[Task objective]:
Among the entries below, how many lines include the word "Mathematically"? Reply with only the number.

(Stored items)
★ ★ ★ ★

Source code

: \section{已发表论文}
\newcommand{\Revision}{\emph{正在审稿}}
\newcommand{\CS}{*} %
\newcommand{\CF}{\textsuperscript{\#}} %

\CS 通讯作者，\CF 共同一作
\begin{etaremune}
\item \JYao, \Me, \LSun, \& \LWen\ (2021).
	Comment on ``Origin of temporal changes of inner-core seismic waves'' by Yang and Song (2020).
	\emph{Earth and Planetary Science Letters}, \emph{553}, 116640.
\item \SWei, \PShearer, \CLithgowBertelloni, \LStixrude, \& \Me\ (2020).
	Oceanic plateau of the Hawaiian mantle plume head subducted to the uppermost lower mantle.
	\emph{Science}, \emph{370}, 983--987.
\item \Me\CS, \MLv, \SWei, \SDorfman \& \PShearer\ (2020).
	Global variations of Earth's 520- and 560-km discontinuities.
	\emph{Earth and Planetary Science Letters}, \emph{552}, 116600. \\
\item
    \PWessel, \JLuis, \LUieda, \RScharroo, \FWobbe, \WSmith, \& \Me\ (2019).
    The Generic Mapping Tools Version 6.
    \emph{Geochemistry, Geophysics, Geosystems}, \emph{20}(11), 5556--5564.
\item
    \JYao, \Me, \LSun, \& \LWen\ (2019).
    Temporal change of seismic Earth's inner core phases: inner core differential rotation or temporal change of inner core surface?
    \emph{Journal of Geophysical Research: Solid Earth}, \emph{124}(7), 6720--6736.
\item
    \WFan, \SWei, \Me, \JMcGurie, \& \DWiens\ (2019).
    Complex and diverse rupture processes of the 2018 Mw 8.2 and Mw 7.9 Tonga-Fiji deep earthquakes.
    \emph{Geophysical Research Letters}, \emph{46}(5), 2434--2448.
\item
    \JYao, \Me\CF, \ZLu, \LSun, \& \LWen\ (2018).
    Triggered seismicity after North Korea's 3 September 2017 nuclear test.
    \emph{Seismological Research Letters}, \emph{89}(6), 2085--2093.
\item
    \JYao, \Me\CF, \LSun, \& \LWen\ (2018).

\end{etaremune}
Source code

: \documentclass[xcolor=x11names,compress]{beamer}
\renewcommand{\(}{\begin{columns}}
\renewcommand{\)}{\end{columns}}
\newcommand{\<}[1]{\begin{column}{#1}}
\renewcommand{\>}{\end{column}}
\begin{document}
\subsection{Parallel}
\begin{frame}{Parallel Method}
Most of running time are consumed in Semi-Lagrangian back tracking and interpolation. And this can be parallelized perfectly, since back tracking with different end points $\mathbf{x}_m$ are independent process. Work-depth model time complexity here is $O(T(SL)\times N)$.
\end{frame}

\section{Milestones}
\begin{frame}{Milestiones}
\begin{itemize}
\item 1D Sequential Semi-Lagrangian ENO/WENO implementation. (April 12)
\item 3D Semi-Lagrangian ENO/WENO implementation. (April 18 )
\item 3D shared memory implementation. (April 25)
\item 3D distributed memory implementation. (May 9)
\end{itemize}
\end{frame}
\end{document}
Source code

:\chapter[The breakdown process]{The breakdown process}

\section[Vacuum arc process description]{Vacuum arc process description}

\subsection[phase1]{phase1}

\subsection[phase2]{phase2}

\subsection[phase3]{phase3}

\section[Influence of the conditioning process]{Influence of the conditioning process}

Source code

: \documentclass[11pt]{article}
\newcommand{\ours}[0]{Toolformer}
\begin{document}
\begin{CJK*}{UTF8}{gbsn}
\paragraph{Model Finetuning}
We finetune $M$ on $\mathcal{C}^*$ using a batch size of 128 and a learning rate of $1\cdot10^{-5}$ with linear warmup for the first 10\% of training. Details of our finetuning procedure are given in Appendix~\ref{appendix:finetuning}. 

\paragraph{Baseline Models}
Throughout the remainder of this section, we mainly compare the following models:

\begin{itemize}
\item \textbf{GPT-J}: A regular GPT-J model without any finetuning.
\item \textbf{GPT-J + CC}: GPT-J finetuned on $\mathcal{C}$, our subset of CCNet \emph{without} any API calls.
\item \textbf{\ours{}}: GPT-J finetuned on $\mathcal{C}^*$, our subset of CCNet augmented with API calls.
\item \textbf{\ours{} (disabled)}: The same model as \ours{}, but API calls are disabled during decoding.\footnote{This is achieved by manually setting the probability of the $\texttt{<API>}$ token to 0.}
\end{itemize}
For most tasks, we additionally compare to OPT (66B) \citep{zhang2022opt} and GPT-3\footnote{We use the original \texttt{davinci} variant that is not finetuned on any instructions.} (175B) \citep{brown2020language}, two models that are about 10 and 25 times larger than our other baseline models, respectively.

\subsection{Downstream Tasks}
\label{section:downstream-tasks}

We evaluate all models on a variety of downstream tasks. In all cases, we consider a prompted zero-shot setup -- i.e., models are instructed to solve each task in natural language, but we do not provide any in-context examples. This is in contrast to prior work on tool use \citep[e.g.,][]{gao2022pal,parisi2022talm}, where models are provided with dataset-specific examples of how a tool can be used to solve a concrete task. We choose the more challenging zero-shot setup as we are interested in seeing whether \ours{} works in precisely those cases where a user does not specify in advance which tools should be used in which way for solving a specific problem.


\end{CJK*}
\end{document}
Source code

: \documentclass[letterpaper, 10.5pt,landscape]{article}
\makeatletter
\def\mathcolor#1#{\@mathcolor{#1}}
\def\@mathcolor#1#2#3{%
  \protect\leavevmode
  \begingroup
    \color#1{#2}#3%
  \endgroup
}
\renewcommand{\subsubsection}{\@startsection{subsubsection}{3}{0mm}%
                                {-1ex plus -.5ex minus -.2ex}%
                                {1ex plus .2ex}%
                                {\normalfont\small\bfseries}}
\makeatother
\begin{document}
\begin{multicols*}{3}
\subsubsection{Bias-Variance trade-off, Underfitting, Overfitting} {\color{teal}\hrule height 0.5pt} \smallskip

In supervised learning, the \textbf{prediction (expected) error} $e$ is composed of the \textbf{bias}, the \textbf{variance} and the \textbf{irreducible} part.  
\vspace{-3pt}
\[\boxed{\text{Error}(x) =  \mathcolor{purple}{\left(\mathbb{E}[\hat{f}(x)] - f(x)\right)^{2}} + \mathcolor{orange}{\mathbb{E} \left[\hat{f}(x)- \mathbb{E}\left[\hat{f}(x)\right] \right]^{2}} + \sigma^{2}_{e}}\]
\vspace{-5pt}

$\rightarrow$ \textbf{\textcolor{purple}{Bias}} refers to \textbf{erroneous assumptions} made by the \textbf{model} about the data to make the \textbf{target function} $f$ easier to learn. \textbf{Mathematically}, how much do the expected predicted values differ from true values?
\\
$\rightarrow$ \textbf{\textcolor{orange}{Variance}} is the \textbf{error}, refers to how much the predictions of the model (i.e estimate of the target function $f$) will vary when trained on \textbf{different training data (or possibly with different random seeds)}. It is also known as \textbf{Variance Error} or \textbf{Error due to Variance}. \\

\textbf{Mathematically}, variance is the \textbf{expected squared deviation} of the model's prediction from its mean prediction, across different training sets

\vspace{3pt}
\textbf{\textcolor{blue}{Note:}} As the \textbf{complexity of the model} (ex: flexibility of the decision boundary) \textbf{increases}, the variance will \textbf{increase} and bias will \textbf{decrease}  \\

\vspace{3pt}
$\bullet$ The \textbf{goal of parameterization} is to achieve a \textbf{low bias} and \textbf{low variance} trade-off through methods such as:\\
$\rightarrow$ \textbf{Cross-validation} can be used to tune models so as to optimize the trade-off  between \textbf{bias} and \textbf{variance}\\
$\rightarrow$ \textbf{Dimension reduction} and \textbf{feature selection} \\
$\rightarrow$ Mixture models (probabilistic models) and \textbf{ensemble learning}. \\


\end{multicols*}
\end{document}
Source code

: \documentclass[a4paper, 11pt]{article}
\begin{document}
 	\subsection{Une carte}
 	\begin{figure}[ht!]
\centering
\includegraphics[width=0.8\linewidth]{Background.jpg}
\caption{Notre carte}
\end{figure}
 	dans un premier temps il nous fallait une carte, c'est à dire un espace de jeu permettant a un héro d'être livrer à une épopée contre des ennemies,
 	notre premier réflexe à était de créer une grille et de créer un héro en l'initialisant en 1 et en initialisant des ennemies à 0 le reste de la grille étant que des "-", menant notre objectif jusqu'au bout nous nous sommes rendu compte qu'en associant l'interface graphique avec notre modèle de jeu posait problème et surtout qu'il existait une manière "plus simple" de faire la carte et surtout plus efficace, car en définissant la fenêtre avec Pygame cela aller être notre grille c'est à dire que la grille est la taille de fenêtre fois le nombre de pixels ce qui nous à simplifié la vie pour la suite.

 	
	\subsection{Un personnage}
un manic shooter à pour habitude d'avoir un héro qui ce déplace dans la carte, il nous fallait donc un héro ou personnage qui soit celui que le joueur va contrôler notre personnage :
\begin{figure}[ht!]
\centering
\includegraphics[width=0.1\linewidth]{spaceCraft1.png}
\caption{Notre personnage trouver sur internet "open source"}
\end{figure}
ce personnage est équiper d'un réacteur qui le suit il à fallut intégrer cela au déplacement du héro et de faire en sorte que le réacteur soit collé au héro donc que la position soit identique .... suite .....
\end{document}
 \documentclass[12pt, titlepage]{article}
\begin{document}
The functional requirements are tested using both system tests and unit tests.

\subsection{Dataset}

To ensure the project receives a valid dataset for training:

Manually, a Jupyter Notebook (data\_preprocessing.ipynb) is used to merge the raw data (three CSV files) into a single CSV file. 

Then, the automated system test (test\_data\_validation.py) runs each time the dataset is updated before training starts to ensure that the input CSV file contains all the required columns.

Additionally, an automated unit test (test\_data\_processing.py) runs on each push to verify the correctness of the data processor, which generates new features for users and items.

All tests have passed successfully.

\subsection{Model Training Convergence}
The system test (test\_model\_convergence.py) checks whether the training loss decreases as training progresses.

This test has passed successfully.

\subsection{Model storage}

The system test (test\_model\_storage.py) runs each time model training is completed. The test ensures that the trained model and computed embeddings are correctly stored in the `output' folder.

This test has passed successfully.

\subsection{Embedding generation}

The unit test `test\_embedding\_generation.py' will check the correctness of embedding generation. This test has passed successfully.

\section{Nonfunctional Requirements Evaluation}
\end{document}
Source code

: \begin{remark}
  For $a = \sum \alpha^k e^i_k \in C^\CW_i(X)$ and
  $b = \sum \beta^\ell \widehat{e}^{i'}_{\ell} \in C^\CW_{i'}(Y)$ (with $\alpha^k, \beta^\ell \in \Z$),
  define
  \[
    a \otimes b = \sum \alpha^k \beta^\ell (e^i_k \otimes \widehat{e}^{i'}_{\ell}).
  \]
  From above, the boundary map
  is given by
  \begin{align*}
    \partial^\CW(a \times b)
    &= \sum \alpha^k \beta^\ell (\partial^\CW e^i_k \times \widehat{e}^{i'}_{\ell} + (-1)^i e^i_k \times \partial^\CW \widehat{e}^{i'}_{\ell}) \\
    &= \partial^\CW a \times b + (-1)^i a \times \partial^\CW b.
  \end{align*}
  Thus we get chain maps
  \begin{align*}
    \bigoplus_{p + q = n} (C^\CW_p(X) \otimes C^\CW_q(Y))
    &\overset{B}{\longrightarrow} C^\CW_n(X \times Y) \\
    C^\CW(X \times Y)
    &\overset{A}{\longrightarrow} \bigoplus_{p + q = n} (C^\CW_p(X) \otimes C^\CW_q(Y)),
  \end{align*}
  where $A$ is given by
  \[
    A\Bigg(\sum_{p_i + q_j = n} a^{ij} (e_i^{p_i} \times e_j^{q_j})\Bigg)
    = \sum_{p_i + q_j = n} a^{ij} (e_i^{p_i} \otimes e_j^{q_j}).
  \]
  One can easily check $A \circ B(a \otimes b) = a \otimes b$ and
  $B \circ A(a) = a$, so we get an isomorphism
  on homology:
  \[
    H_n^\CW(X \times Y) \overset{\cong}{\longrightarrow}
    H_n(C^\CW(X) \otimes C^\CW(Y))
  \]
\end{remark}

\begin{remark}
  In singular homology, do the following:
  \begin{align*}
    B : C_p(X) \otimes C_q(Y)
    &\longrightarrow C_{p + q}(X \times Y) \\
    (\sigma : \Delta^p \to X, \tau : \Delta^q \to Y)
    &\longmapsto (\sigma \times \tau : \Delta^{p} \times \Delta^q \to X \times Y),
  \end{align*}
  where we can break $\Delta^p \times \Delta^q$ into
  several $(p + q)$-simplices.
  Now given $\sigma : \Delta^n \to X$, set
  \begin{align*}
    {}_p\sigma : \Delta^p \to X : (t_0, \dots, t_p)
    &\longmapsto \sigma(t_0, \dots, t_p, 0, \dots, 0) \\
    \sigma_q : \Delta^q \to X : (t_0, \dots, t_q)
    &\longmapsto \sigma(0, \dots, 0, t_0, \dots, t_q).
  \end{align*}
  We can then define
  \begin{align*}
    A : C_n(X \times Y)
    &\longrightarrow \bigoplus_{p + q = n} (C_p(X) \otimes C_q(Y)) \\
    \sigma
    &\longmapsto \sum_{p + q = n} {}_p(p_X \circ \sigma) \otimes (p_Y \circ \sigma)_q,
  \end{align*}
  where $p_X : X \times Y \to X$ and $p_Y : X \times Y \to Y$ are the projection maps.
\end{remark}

★ ★ ★ ★

[Response area]:
2